OUR POSITION: There’s no good reason we should seen an outbreak of measles.
Odd as it may seem in this day and modern age, we still encounter stories about children afflicted with what was once a common and scary disease—measles.
Measles is a highly contagious virus. Decades ago, childhood immunization programs virtually wiped it out in this country. Same for diphtheria, chicken pox and mumps.
Unfortunately, that is no longer the case. Some parents—naturally fearful of harming their young children and unwisely reacting to bogus claims on social media—have refused to have their kids immunized. It’s still a rare instance, since Florida state law requires a full series of shots for children to enter day care or public school. But exemptions based on religious grounds provide a loophole and a crack in the wall protecting the wider community.
Recently, four children in Sarasota County came down with measles, according the the Sarasota County Health Department. The Health Department said it was unlikely these would spread. But, still, we worry about the situation and hope this represents simple parental misunderstanding or ignorance, not a new trend.
Kids must get immunizations for the following diseases:
Diphtheria, tetanus and acellular pertussis (known as Dtap)
Measles, mumps and rubella
Pneumococcal conjugate (PCV13)
Haemophilus influenzae type b (Hib)
Vaccine development the 20th century represented an astounding scientific breakthrough, miracle, if you will. Now, though, as the reality of measles and other diseases has faded from everyday life, some are unaware of the hazards and how all-in protocols protect the herd, so to speak. Yes, the possibility of individual adverse reaction exists. But the chances are infinitesimal. And the more children skip vaccinations the greater the risk for the general population.

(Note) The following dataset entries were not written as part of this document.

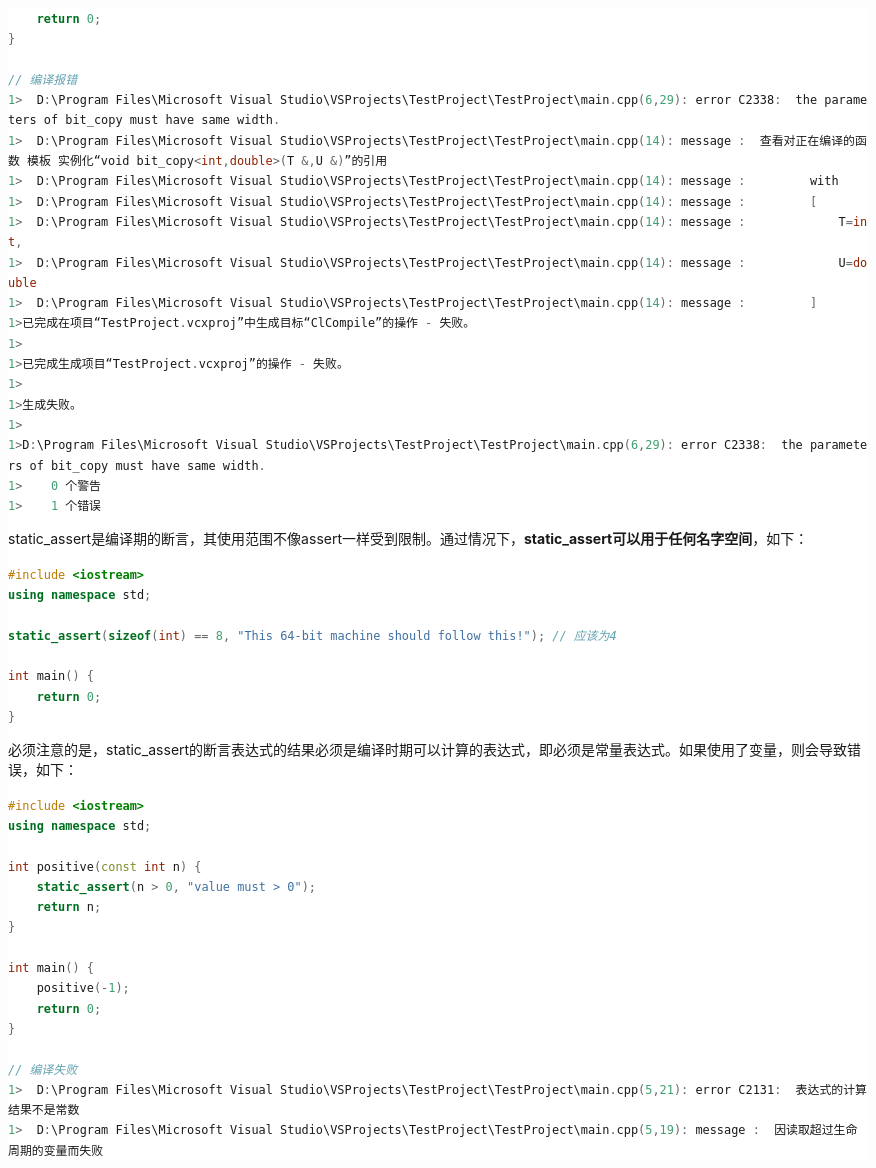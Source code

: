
 ```c++
    return 0;
}

// 编译报错
1>  D:\Program Files\Microsoft Visual Studio\VSProjects\TestProject\TestProject\main.cpp(6,29): error C2338:  the parameters of bit_copy must have same width.
1>  D:\Program Files\Microsoft Visual Studio\VSProjects\TestProject\TestProject\main.cpp(14): message :  查看对正在编译的函数 模板 实例化“void bit_copy<int,double>(T &,U &)”的引用
1>  D:\Program Files\Microsoft Visual Studio\VSProjects\TestProject\TestProject\main.cpp(14): message :         with
1>  D:\Program Files\Microsoft Visual Studio\VSProjects\TestProject\TestProject\main.cpp(14): message :         [
1>  D:\Program Files\Microsoft Visual Studio\VSProjects\TestProject\TestProject\main.cpp(14): message :             T=int,
1>  D:\Program Files\Microsoft Visual Studio\VSProjects\TestProject\TestProject\main.cpp(14): message :             U=double
1>  D:\Program Files\Microsoft Visual Studio\VSProjects\TestProject\TestProject\main.cpp(14): message :         ]
1>已完成在项目“TestProject.vcxproj”中生成目标“ClCompile”的操作 - 失败。
1>
1>已完成生成项目“TestProject.vcxproj”的操作 - 失败。
1>
1>生成失败。
1>
1>D:\Program Files\Microsoft Visual Studio\VSProjects\TestProject\TestProject\main.cpp(6,29): error C2338:  the parameters of bit_copy must have same width.
1>    0 个警告
1>    1 个错误
```

static_assert是编译期的断言，其使用范围不像assert一样受到限制。通过情况下，**static_assert可以用于任何名字空间**，如下：

```c++
#include <iostream>
using namespace std;

static_assert(sizeof(int) == 8, "This 64-bit machine should follow this!"); // 应该为4

int main() {
    return 0;
}
```

必须注意的是，static_assert的断言表达式的结果必须是编译时期可以计算的表达式，即必须是常量表达式。如果使用了变量，则会导致错误，如下：

```c++
#include <iostream>
using namespace std;

int positive(const int n) {
    static_assert(n > 0, "value must > 0");
    return n;
}

int main() {
    positive(-1);
    return 0;
}

// 编译失败
1>  D:\Program Files\Microsoft Visual Studio\VSProjects\TestProject\TestProject\main.cpp(5,21): error C2131:  表达式的计算结果不是常数
1>  D:\Program Files\Microsoft Visual Studio\VSProjects\TestProject\TestProject\main.cpp(5,19): message :  因读取超过生命周期的变量而失败
```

That’s why public vaccination programs are all-encompassing. Individually, we assume tiny risks in order to promote the widespread health of all.
We’ll offer one case study from a friend whose daughter came down with measles in the 1960s. Many kids did back then, before the vaccination programs, so it seemed routine. It wasn’t.
While supposedly recuperating, the girl couldn’t be roused from an afternoon nap. A nurse raised an alarm. The pediatrician confirmed the child had signs of encephalitis. Other doctors and researchers were brought in and, eventually, confirmed the child had measles-encephalitis, a swelling of the brain that could cause convulsions and leave a child deaf or mentally disabled.
Fortunately, this child recovered. But it was a fright that reinforced the potential harm. And, the scientific reality is that potential complications from these diseases far outweigh the claims of potential harm from quack scientists.
Note that measles-encephalitis affects one in 1,000 people who catch the measles virus, according to the U.S. Centers for Disease Control and Prevention. One in 20 cases lead to pneumonia, the most common cause of measles-related death in children. For every 1,000 cases of measles in children, one or two will die.
That’s the scientific reality and it brings an obvious takeaway: Kids need their shots. Each kid benefits. All kids benefit.